I’ve been pondering life today. It is strange how much can change, how one can become so different that they look at their own dreams as foreign.
I think it is because Christmas is happening in a couple days and it feels so distant to me. I used to get excited for holidays, especially Christmas. So many lovely traditions and special times. From a little kid I looked forward to being married to my best friend and making special memories for our kids. Now I am rethinking my life and am not sure if I will get married or have kids. The future is so blank to me. And, as far as holidays, people and friendships are precious to me all the time, regardless of the occasion.
I know the holidays can be challenging in many ways for many reasons, whether you lost a loved one this year, are the only single person you know, finances are limited, traumatic memories are surfacing, or you just aren’t where you thought you’d be.

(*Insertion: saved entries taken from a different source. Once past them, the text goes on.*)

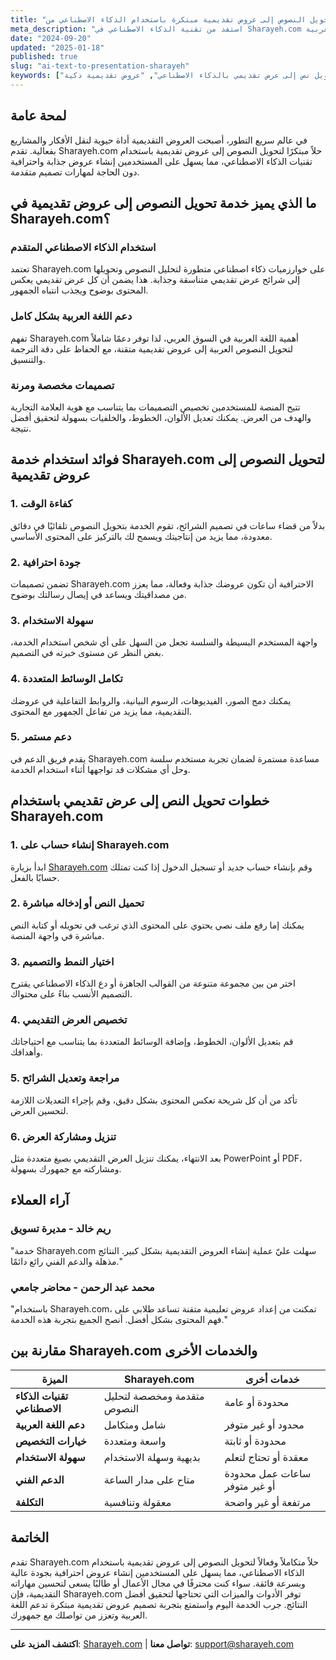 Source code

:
 ```yaml
---
title: "تحويل النصوص إلى عروض تقديمية مبتكرة باستخدام الذكاء الاصطناعي من Sharayeh.com"
meta_description: "استفد من تقنية الذكاء الاصطناعي في Sharayeh.com لتحويل نصوصك إلى عروض تقديمية متميزة بسهولة وسرعة، مع تصميمات احترافية تدعم اللغة العربية."
date: "2024-09-20"
updated: "2025-01-18"
published: true
slug: "ai-text-to-presentation-sharayeh"
keywords: ["تحويل نص إلى عرض تقديمي بالذكاء الاصطناعي", "عروض تقديمية ذكية", "Sharayeh.com", "تصميم عروض بالعربية", "ابتكار العروض بالذكاء الاصطناعي"]
---
```


## لمحة عامة

في عالم سريع التطور، أصبحت العروض التقديمية أداة حيوية لنقل الأفكار والمشاريع بفعالية. تقدم Sharayeh.com حلاً مبتكرًا لتحويل النصوص إلى عروض تقديمية باستخدام تقنيات الذكاء الاصطناعي، مما يسهل على المستخدمين إنشاء عروض جذابة واحترافية دون الحاجة لمهارات تصميم متقدمة.

## ما الذي يميز خدمة تحويل النصوص إلى عروض تقديمية في Sharayeh.com؟

### استخدام الذكاء الاصطناعي المتقدم

تعتمد Sharayeh.com على خوارزميات ذكاء اصطناعي متطورة لتحليل النصوص وتحويلها إلى شرائح عرض تقديمي متناسقة وجذابة. هذا يضمن أن كل عرض تقديمي يعكس المحتوى بوضوح ويجذب انتباه الجمهور.

### دعم اللغة العربية بشكل كامل

تفهم Sharayeh.com أهمية اللغة العربية في السوق العربي، لذا توفر دعمًا شاملاً لتحويل النصوص العربية إلى عروض تقديمية متقنة، مع الحفاظ على دقة الترجمة والتنسيق.

### تصميمات مخصصة ومرنة

تتيح المنصة للمستخدمين تخصيص التصميمات بما يتناسب مع هوية العلامة التجارية والهدف من العرض. يمكنك تعديل الألوان، الخطوط، والخلفيات بسهولة لتحقيق أفضل نتيجة.

## فوائد استخدام خدمة Sharayeh.com لتحويل النصوص إلى عروض تقديمية

### 1. **كفاءة الوقت**

بدلاً من قضاء ساعات في تصميم الشرائح، تقوم الخدمة بتحويل النصوص تلقائيًا في دقائق معدودة، مما يزيد من إنتاجيتك ويسمح لك بالتركيز على المحتوى الأساسي.

### 2. **جودة احترافية**

تضمن تصميمات Sharayeh.com الاحترافية أن تكون عروضك جذابة وفعالة، مما يعزز من مصداقيتك ويساعد في إيصال رسالتك بوضوح.

### 3. **سهولة الاستخدام**

واجهة المستخدم البسيطة والسلسة تجعل من السهل على أي شخص استخدام الخدمة، بغض النظر عن مستوى خبرته في التصميم.

### 4. **تكامل الوسائط المتعددة**

يمكنك دمج الصور، الفيديوهات، الرسوم البيانية، والروابط التفاعلية في عروضك التقديمية، مما يزيد من تفاعل الجمهور مع المحتوى.

### 5. **دعم مستمر**

يقدم فريق الدعم في Sharayeh.com مساعدة مستمرة لضمان تجربة مستخدم سلسة وحل أي مشكلات قد تواجهها أثناء استخدام الخدمة.

## خطوات تحويل النص إلى عرض تقديمي باستخدام Sharayeh.com

### 1. **إنشاء حساب على Sharayeh.com**

ابدأ بزيارة [Sharayeh.com](https://sharayeh.com) وقم بإنشاء حساب جديد أو تسجيل الدخول إذا كنت تمتلك حسابًا بالفعل.

### 2. **تحميل النص أو إدخاله مباشرة**

يمكنك إما رفع ملف نصي يحتوي على المحتوى الذي ترغب في تحويله أو كتابة النص مباشرة في واجهة المنصة.

### 3. **اختيار النمط والتصميم**

اختر من بين مجموعة متنوعة من القوالب الجاهزة أو دع الذكاء الاصطناعي يقترح التصميم الأنسب بناءً على محتواك.

### 4. **تخصيص العرض التقديمي**

قم بتعديل الألوان، الخطوط، وإضافة الوسائط المتعددة بما يتناسب مع احتياجاتك وأهدافك.

### 5. **مراجعة وتعديل الشرائح**

تأكد من أن كل شريحة تعكس المحتوى بشكل دقيق، وقم بإجراء التعديلات اللازمة لتحسين العرض.

### 6. **تنزيل ومشاركة العرض**

بعد الانتهاء، يمكنك تنزيل العرض التقديمي بصيغ متعددة مثل PowerPoint أو PDF، ومشاركته مع جمهورك بسهولة.

## آراء العملاء

### ريم خالد - مديرة تسويق
"خدمة Sharayeh.com سهلت عليّ عملية إنشاء العروض التقديمية بشكل كبير. النتائج مذهلة والدعم الفني رائع دائمًا."

### محمد عبد الرحمن - محاضر جامعي
"باستخدام Sharayeh.com، تمكنت من إعداد عروض تعليمية متقنة تساعد طلابي على فهم المحتوى بشكل أفضل. أنصح الجميع بتجربة هذه الخدمة."

## مقارنة بين Sharayeh.com والخدمات الأخرى

| الميزة                     | Sharayeh.com                      | خدمات أخرى                      |
|----------------------------|-----------------------------------|---------------------------------|
| **تقنيات الذكاء الاصطناعي** | متقدمة ومخصصة لتحليل النصوص        | محدودة أو عامة                    |
| **دعم اللغة العربية**      | شامل ومتكامل                      | محدود أو غير متوفر               |
| **خيارات التخصيص**        | واسعة ومتعددة                      | محدودة أو ثابتة                   |
| **سهولة الاستخدام**       | بديهية وسهلة الاستخدام             | معقدة أو تحتاج لتعلم             |
| **الدعم الفني**            | متاح على مدار الساعة              | ساعات عمل محدودة أو غير متوفر      |
| **التكلفة**                | معقولة وتنافسية                   | مرتفعة أو غير واضحة               |

## الخاتمة

تقدم Sharayeh.com حلاً متكاملاً وفعالاً لتحويل النصوص إلى عروض تقديمية باستخدام الذكاء الاصطناعي، مما يسهل على المستخدمين إنشاء عروض احترافية بجودة عالية وبسرعة فائقة. سواء كنت محترفًا في مجال الأعمال أو طالبًا يسعى لتحسين مهاراته التقديمية، فإن Sharayeh.com توفر الأدوات والميزات التي تحتاجها لتحقيق أفضل النتائج. جرب الخدمة اليوم واستمتع بتجربة تصميم عروض تقديمية مبتكرة تدعم اللغة العربية وتعزز من تواصلك مع جمهورك.

---
**اكتشف المزيد على**: [Sharayeh.com](https://sharayeh.com) | **تواصل معنا**: [support@sharayeh.com](mailto:support@sharayeh.com)
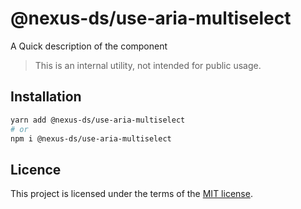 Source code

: # @nexus-ds/use-aria-multiselect

A Quick description of the component

> This is an internal utility, not intended for public usage.

## Installation

```sh
yarn add @nexus-ds/use-aria-multiselect
# or
npm i @nexus-ds/use-aria-multiselect
```



## Licence

This project is licensed under the terms of the
[MIT license](https://github.com/NexusDesignSystem/nexus-ds/blob/main/LICENSE).
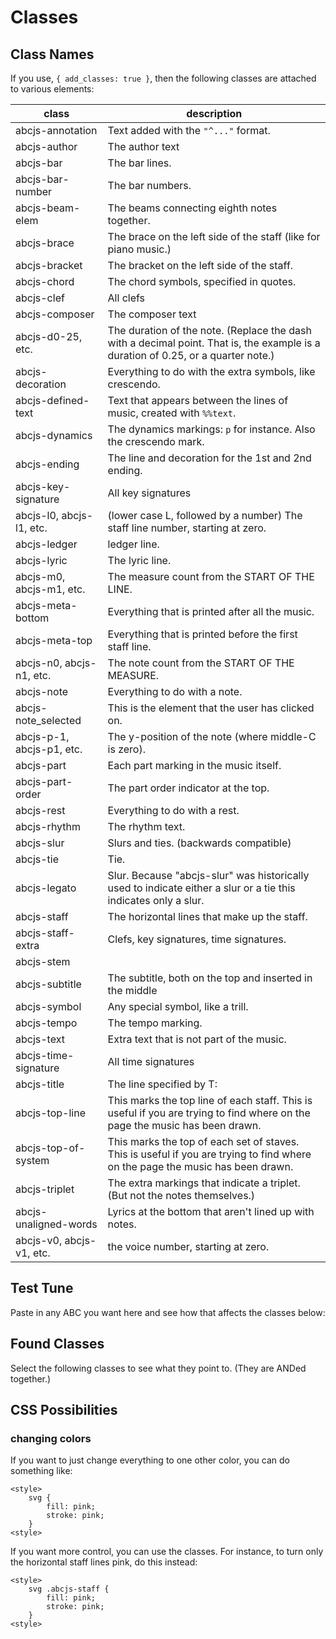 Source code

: # Classes

## Class Names

If you use, `{ add_classes: true }`, then the following classes are attached to various elements:

| class | description |
| ------------- | ----------- |
| abcjs-annotation | Text added with the `"^..."` format. |
| abcjs-author | The author text |
| abcjs-bar | The bar lines. |
| abcjs-bar-number | The bar numbers. |
| abcjs-beam-elem | The beams connecting eighth notes together. |
| abcjs-brace | The brace on the left side of the staff (like for piano music.) |
| abcjs-bracket | The bracket on the left side of the staff. |
| abcjs-chord | The chord symbols, specified in quotes. |
| abcjs-clef | All clefs |
| abcjs-composer | The composer text |
| abcjs-d0-25, etc. | The duration of the note. (Replace the dash with a decimal point. That is, the example is a duration of 0.25, or a quarter note.) |
| abcjs-decoration | Everything to do with the extra symbols, like crescendo. |
| abcjs-defined-text | Text that appears between the lines of music, created with `%%text`. |
| abcjs-dynamics | The dynamics markings: `p` for instance. Also the crescendo mark. |
| abcjs-ending | The line and decoration for the 1st and 2nd ending. |
| abcjs-key-signature | All key signatures |
| abcjs-l0, abcjs-l1, etc. | (lower case L, followed by a number) The staff line number, starting at zero. | 
| abcjs-ledger | ledger line. |
| abcjs-lyric | The lyric line. |
| abcjs-m0, abcjs-m1, etc. | The measure count from the START OF THE LINE. |
| abcjs-meta-bottom | Everything that is printed after all the music. |
| abcjs-meta-top | Everything that is printed before the first staff line. |
| abcjs-n0, abcjs-n1, etc. | The note count from the START OF THE MEASURE. |
| abcjs-note | Everything to do with a note. |
| abcjs-note_selected | This is the element that the user has clicked on. |
| abcjs-p-1, abcjs-p1, etc. | The y-position of the note (where middle-C is zero). |
| abcjs-part | Each part marking in the music itself. |
| abcjs-part-order | The part order indicator at the top. |
| abcjs-rest | Everything to do with a rest. |
| abcjs-rhythm | The rhythm text. |
| abcjs-slur | Slurs and ties. (backwards compatible) |
| abcjs-tie | Tie. |
| abcjs-legato | Slur. Because "abcjs-slur" was historically used to indicate either a slur or a tie this indicates only a slur. |
| abcjs-staff  | The horizontal lines that make up the staff. |
| abcjs-staff-extra | Clefs, key signatures, time signatures. |
| abcjs-stem | |
| abcjs-subtitle | The subtitle, both on the top and inserted in the middle |
| abcjs-symbol | Any special symbol, like a trill. |
| abcjs-tempo | The tempo marking. |
| abcjs-text | Extra text that is not part of the music. |
| abcjs-time-signature | All time signatures |
| abcjs-title | The line specified by T: |
| abcjs-top-line | This marks the top line of each staff. This is useful if you are trying to find where on the page the music has been drawn. |
| abcjs-top-of-system | This marks the top of each set of staves. This is useful if you are trying to find where on the page the music has been drawn. |
| abcjs-triplet | The extra markings that indicate a triplet. (But not the notes themselves.) |
| abcjs-unaligned-words | Lyrics at the bottom that aren't lined up with notes. |
| abcjs-v0, abcjs-v1, etc. | the voice number, starting at zero. |

## Test Tune

Paste in any ABC you want here and see how that affects the classes below:

<example-tune-book :callbacks="callbacks" :tune-id="32"></example-tune-book>

<script>
	export default {
		mounted() {
			setTimeout(() => {
				this.callbacks = [this.$refs.foundClasses];
			}, 500);
		},
		data() {
			return {
				callbacks: [],
			};
		},
	}
</script>

## Found Classes

Select the following classes to see what they point to. (They are ANDed together.)

<found-classes ref="foundClasses" target="#paper"></found-classes>

## CSS Possibilities

### changing colors

If you want to just change everything to one other color, you can do something like:
```
<style>
    svg {
        fill: pink;
        stroke: pink;
    }
<style>
```
If you want more control, you can use the classes. For instance, to turn only the horizontal staff lines pink, do this instead:
```
<style>
    svg .abcjs-staff {
        fill: pink;
        stroke: pink;
    }
<style>
```
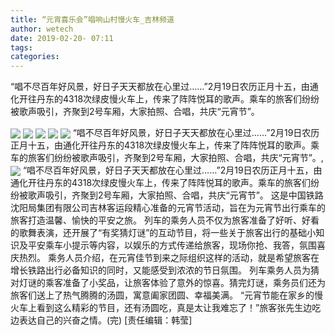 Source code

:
 ```yaml
---
title: “元宵喜乐会”唱响山村慢火车_吉林频道
author: wetech
date: 2019-02-20- 07:11
tags: 
categories: 
---
```

“唱不尽百年好风景，好日子天天都放在心里过……”2月19日农历正月十五，由通化开往丹东的4318次绿皮慢火车上，传来了阵阵悦耳的歌声。乘车的旅客们纷纷被歌声吸引，齐聚到2号车厢，大家拍照、合唱，共庆“元宵节”。
<!-- more -->
                
<img align="center" border="0" src="http://p0.ifengimg.com/fck/2019_08/49a9ce8b9e7550d_w540_h360.jpg" />
                
<img align="center" border="0" src="http://p0.ifengimg.com/fck/2019_08/828a8f252921e8e_w540_h360.jpg" />
            
<img align="center" border="0" src="http://p0.ifengimg.com/fck/2019_08/1a14eac52d9ca9d_w540_h360.jpg" />
<img align="center" border="0" src="http://p0.ifengimg.com/fck/2019_08/6dd8f39b389131a_w540_h360.jpg" />
<img align="center" border="0" src="http://p0.ifengimg.com/fck/2019_08/62e89d7bc563a15_w540_h360.jpg" />
“唱不尽百年好风景，好日子天天都放在心里过……”2月19日农历正月十五，由通化开往丹东的4318次绿皮慢火车上，传来了阵阵悦耳的歌声。乘车的旅客们纷纷被歌声吸引，齐聚到2号车厢，大家拍照、合唱，共庆“元宵节”。,
<img align="center" border="0" src="http://p2.ifengimg.com/a/2016/0810/204c433878d5cf9size1_w16_h16.png" />
“唱不尽百年好风景，好日子天天都放在心里过……”2月19日农历正月十五，由通化开往丹东的4318次绿皮慢火车上，传来了阵阵悦耳的歌声。乘车的旅客们纷纷被歌声吸引，齐聚到2号车厢，大家拍照、合唱，共庆“元宵节”。
这是中国铁路沈阳局集团有限公司吉林客运段精心准备的元宵节活动，旨在为元宵节出行乘车的旅客打造温馨、愉快的平安之旅。
列车的乘务人员不仅为旅客准备了好听、好看的歌舞表演，还开展了“有奖猜灯谜”的互动节目，将一些关于旅客出行的基础小知识及平安乘车小提示等内容，以娱乐的方式传递给旅客，现场你抢、我答，氛围喜庆热烈。
乘务人员介绍，在元宵佳节到来之际组织这样的活动，就是希望旅客在增长铁路出行必备知识的同时，又能感受到浓浓的节日氛围。
列车乘务人员为猜对灯谜的乘客准备了小奖品，让旅客体验了意外的惊喜。猜完灯谜，乘务员们还为旅客们送上了热气腾腾的汤圆，寓意阖家团圆、幸福美满。
“元宵节能在家乡的慢火车上看到这么精彩的节目，还有汤圆吃，真是太让我难忘了！”旅客张先生边吃边表达自己的兴奋之情。(完)
[责任编辑：韩莹]
            

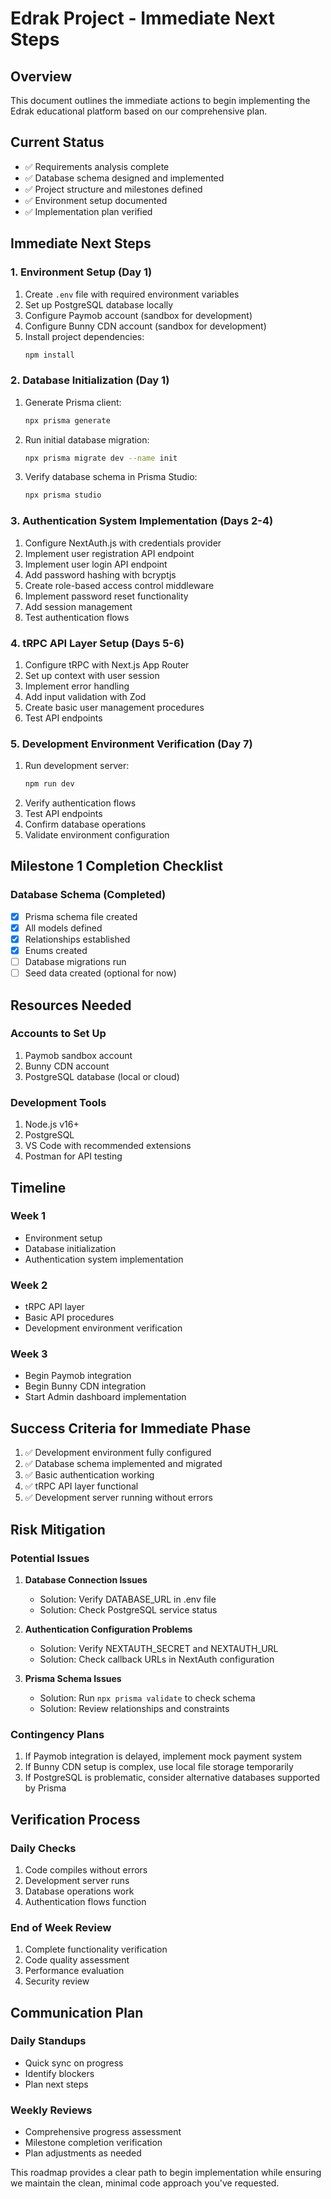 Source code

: # Edrak Project - Immediate Next Steps

## Overview

This document outlines the immediate actions to begin implementing the Edrak educational platform based on our comprehensive plan.

## Current Status

- ✅ Requirements analysis complete
- ✅ Database schema designed and implemented
- ✅ Project structure and milestones defined
- ✅ Environment setup documented
- ✅ Implementation plan verified

## Immediate Next Steps

### 1. Environment Setup (Day 1)

1. Create `.env` file with required environment variables
2. Set up PostgreSQL database locally
3. Configure Paymob account (sandbox for development)
4. Configure Bunny CDN account (sandbox for development)
5. Install project dependencies:
   ```bash
   npm install
   ```

### 2. Database Initialization (Day 1)

1. Generate Prisma client:
   ```bash
   npx prisma generate
   ```
2. Run initial database migration:
   ```bash
   npx prisma migrate dev --name init
   ```
3. Verify database schema in Prisma Studio:
   ```bash
   npx prisma studio
   ```

### 3. Authentication System Implementation (Days 2-4)

1. Configure NextAuth.js with credentials provider
2. Implement user registration API endpoint
3. Implement user login API endpoint
4. Add password hashing with bcryptjs
5. Create role-based access control middleware
6. Implement password reset functionality
7. Add session management
8. Test authentication flows

### 4. tRPC API Layer Setup (Days 5-6)

1. Configure tRPC with Next.js App Router
2. Set up context with user session
3. Implement error handling
4. Add input validation with Zod
5. Create basic user management procedures
6. Test API endpoints

### 5. Development Environment Verification (Day 7)

1. Run development server:
   ```bash
   npm run dev
   ```
2. Verify authentication flows
3. Test API endpoints
4. Confirm database operations
5. Validate environment configuration

## Milestone 1 Completion Checklist

### Database Schema (Completed)

- [x] Prisma schema file created
- [x] All models defined
- [x] Relationships established
- [x] Enums created
- [ ] Database migrations run
- [ ] Seed data created (optional for now)

## Resources Needed

### Accounts to Set Up

1. Paymob sandbox account
2. Bunny CDN account
3. PostgreSQL database (local or cloud)

### Development Tools

1. Node.js v16+
2. PostgreSQL
3. VS Code with recommended extensions
4. Postman for API testing

## Timeline

### Week 1

- Environment setup
- Database initialization
- Authentication system implementation

### Week 2

- tRPC API layer
- Basic API procedures
- Development environment verification

### Week 3

- Begin Paymob integration
- Begin Bunny CDN integration
- Start Admin dashboard implementation

## Success Criteria for Immediate Phase

1. ✅ Development environment fully configured
2. ✅ Database schema implemented and migrated
3. ✅ Basic authentication working
4. ✅ tRPC API layer functional
5. ✅ Development server running without errors

## Risk Mitigation

### Potential Issues

1. **Database Connection Issues**

   - Solution: Verify DATABASE_URL in .env file
   - Solution: Check PostgreSQL service status

2. **Authentication Configuration Problems**

   - Solution: Verify NEXTAUTH_SECRET and NEXTAUTH_URL
   - Solution: Check callback URLs in NextAuth configuration

3. **Prisma Schema Issues**
   - Solution: Run `npx prisma validate` to check schema
   - Solution: Review relationships and constraints

### Contingency Plans

1. If Paymob integration is delayed, implement mock payment system
2. If Bunny CDN setup is complex, use local file storage temporarily
3. If PostgreSQL is problematic, consider alternative databases supported by Prisma

## Verification Process

### Daily Checks

1. Code compiles without errors
2. Development server runs
3. Database operations work
4. Authentication flows function

### End of Week Review

1. Complete functionality verification
2. Code quality assessment
3. Performance evaluation
4. Security review

## Communication Plan

### Daily Standups

- Quick sync on progress
- Identify blockers
- Plan next steps

### Weekly Reviews

- Comprehensive progress assessment
- Milestone completion verification
- Plan adjustments as needed

This roadmap provides a clear path to begin implementation while ensuring we maintain the clean, minimal code approach you've requested.
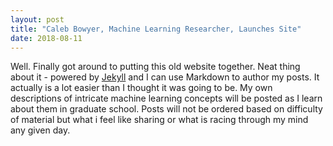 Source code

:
 ```yaml
---
layout: post
title: "Caleb Bowyer, Machine Learning Researcher, Launches Site"
date: 2018-08-11
---
```


Well. Finally got around to putting this old website together. Neat thing about it - powered by [Jekyll](http://jekyllrb.com) and I can use Markdown to author my posts. It actually is a lot easier than I thought it was going to be. My own descriptions of intricate machine learning concepts will be posted as I learn about them in graduate school. Posts will not be ordered based on difficulty of material but what i feel like sharing or what is racing through my mind any given day. 
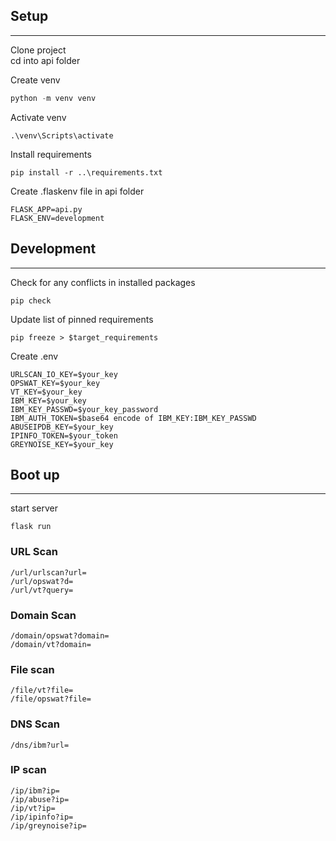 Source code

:## Setup

---

Clone project \
cd into api folder

Create venv
```python
python -m venv venv
```

Activate venv
```
.\venv\Scripts\activate
```

Install requirements
```
pip install -r ..\requirements.txt
```

Create .flaskenv file in api folder
```
FLASK_APP=api.py
FLASK_ENV=development
```

## Development

---

Check for any conflicts in installed packages
```
pip check
```

Update list of pinned requirements
```
pip freeze > $target_requirements
```

Create .env
```
URLSCAN_IO_KEY=$your_key
OPSWAT_KEY=$your_key
VT_KEY=$your_key
IBM_KEY=$your_key
IBM_KEY_PASSWD=$your_key_password
IBM_AUTH_TOKEN=$base64 encode of IBM_KEY:IBM_KEY_PASSWD
ABUSEIPDB_KEY=$your_key
IPINFO_TOKEN=$your_token
GREYNOISE_KEY=$your_key
```
## Boot up

---

start server
```
flask run
```
### URL Scan
    /url/urlscan?url=
    /url/opswat?d=
    /url/vt?query=
### Domain Scan
    /domain/opswat?domain=
    /domain/vt?domain=
### File scan
    /file/vt?file=
    /file/opswat?file=
### DNS Scan
    /dns/ibm?url=
### IP scan
    /ip/ibm?ip=
    /ip/abuse?ip=
    /ip/vt?ip=
    /ip/ipinfo?ip=
    /ip/greynoise?ip=
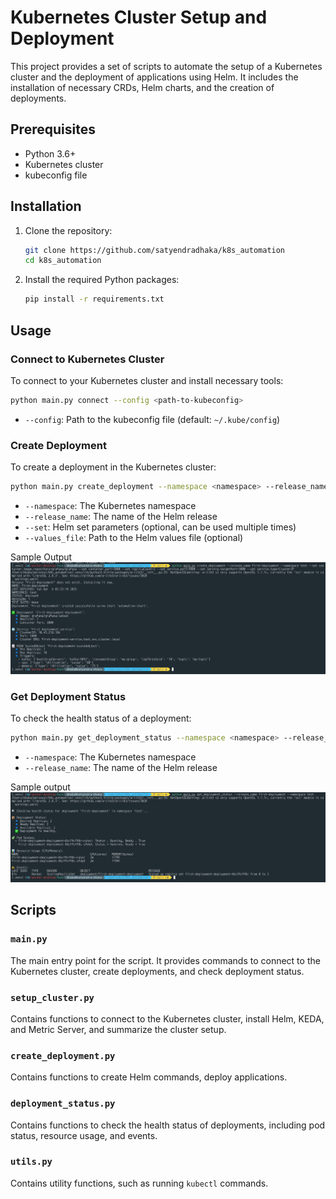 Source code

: # Kubernetes Cluster Setup and Deployment

This project provides a set of scripts to automate the setup of a Kubernetes cluster and the deployment of applications using Helm. It includes the installation of necessary CRDs, Helm charts, and the creation of deployments.

## Prerequisites

- Python 3.6+
- Kubernetes cluster
- kubeconfig file

## Installation

1. Clone the repository:

    ```sh
    git clone https://github.com/satyendradhaka/k8s_automation
    cd k8s_automation
    ```

2. Install the required Python packages:

    ```sh
    pip install -r requirements.txt
    ```

## Usage

### Connect to Kubernetes Cluster

To connect to your Kubernetes cluster and install necessary tools:

```sh
python main.py connect --config <path-to-kubeconfig>
```

- `--config`: Path to the kubeconfig file (default: `~/.kube/config`)

### Create Deployment

To create a deployment in the Kubernetes cluster:

```sh
python main.py create_deployment --namespace <namespace> --release_name <release-name> --set <key=value> --values_file <path-to-values-file>
```

- `--namespace`: The Kubernetes namespace
- `--release_name`: The name of the Helm release
- `--set`: Helm set parameters (optional, can be used multiple times)
- `--values_file`: Path to the Helm values file (optional)

Sample Output
![img.png](img.png)

### Get Deployment Status

To check the health status of a deployment:

```sh
python main.py get_deployment_status --namespace <namespace> --release_name <release-name>
```

- `--namespace`: The Kubernetes namespace
- `--release_name`: The name of the Helm release

Sample output
![img_1.png](img_1.png)

## Scripts

### `main.py`

The main entry point for the script. It provides commands to connect to the Kubernetes cluster, create deployments, and check deployment status.

### `setup_cluster.py`

Contains functions to connect to the Kubernetes cluster, install Helm, KEDA, and Metric Server, and summarize the cluster setup.

### `create_deployment.py`

Contains functions to create Helm commands, deploy applications.

### `deployment_status.py`

Contains functions to check the health status of deployments, including pod status, resource usage, and events.

### `utils.py`

Contains utility functions, such as running `kubectl` commands.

Or something else.
But your life is not defined by how you feel in this moment. You are valuable. There are new days ahead, new opportunities. A whole new year right around the corner. Have grace, love, and forgiveness for yourself.
It may sound like I am sad, but I truly am not. Just reflecting how much life can change while I’m living it. How much my goals and ambitions can change, and how the things I identified myself with in the past can become foreign to me. So interesting.
I am working Christmas eve and Christmas, and really looking forward to it. Feel free to reach out if you need a virtual or real hug. You are worthy. You are loved. That doesn’t change.
One thought on “Pondering Change”
I am desperately in need of a hug. A friendly shoulder where I can let my so heldback tears flow without the sensa5in of being criticized for who I am ( in fact I don’t even like to at me at the mirror). I know this is my lifetime burden and I have to carry it on.